Astronomers have discovered something . . . unusual out by Neptune, the massive planet on the far fringes of the solar system. As one scientist put it, with the discovery “the outer solar system just got a lot weirder.”
They’ve found an object out there that behaves unlike anything else. Where Earth, Mars, and the other planets in our solar system travel on a flat plane in relation to the Sun, this object, and the cluster of other objects around it, doesn’t. The Trans-Neptunian Object, nicknamed “Niku” after the Chinese word for rebellious, orbits in a plane that is tilted 110 degrees in relation to the plane of the planets. Even more weirdly, it orbits the sun in the opposite direction of almost everything else in the solar system. The TNO is tiny — about 124 miles in diameter — and is 160,000 time fainter than Neptune.
So what is the TNO, exactly, and why is it behaving so weirdly? Scientists think it must have been knocked off course, either by the gravitational effects of some unknown, massive object, but they’ve found no evidence of that so far. And, of course, there will be people who wonder whether the TNO isn’t following the rules of the rest of the solar system because it actually isn’t part of the solar system at all — it’s some huge ship, or beacon, or some other indicator of extraterrestrial intelligence.

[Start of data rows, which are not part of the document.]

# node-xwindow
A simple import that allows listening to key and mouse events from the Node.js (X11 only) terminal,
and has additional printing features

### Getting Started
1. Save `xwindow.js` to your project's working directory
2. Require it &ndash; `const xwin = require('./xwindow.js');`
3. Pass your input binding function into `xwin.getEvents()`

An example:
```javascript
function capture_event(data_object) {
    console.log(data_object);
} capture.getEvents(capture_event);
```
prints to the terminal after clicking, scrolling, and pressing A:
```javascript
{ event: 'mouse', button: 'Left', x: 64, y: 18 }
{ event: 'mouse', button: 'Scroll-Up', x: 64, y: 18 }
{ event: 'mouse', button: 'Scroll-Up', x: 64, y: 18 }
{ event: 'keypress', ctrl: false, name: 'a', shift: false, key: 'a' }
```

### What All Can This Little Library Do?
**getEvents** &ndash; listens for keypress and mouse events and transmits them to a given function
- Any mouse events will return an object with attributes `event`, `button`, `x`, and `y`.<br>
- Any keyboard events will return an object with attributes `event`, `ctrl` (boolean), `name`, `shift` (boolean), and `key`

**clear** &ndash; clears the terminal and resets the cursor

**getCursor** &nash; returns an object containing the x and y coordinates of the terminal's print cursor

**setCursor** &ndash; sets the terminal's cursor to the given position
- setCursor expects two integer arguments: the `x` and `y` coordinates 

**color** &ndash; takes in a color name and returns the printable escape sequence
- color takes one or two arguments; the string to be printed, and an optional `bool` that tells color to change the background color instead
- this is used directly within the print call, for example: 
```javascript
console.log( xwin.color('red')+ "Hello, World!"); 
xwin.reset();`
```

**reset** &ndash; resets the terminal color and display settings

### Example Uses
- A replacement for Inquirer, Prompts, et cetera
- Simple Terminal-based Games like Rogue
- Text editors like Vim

I’ve often wondered what would have happened if America hadn’t put the brakes on its space program after the Apollo flights ended, and had spent the last 45 years perfecting interplanetary travel, building bases, and taking humanity out into the rest of the solar system. In that alternative world, we might have been in a position to send a ship out to check out Niku, and see just how rebellious — or unusual — it really is.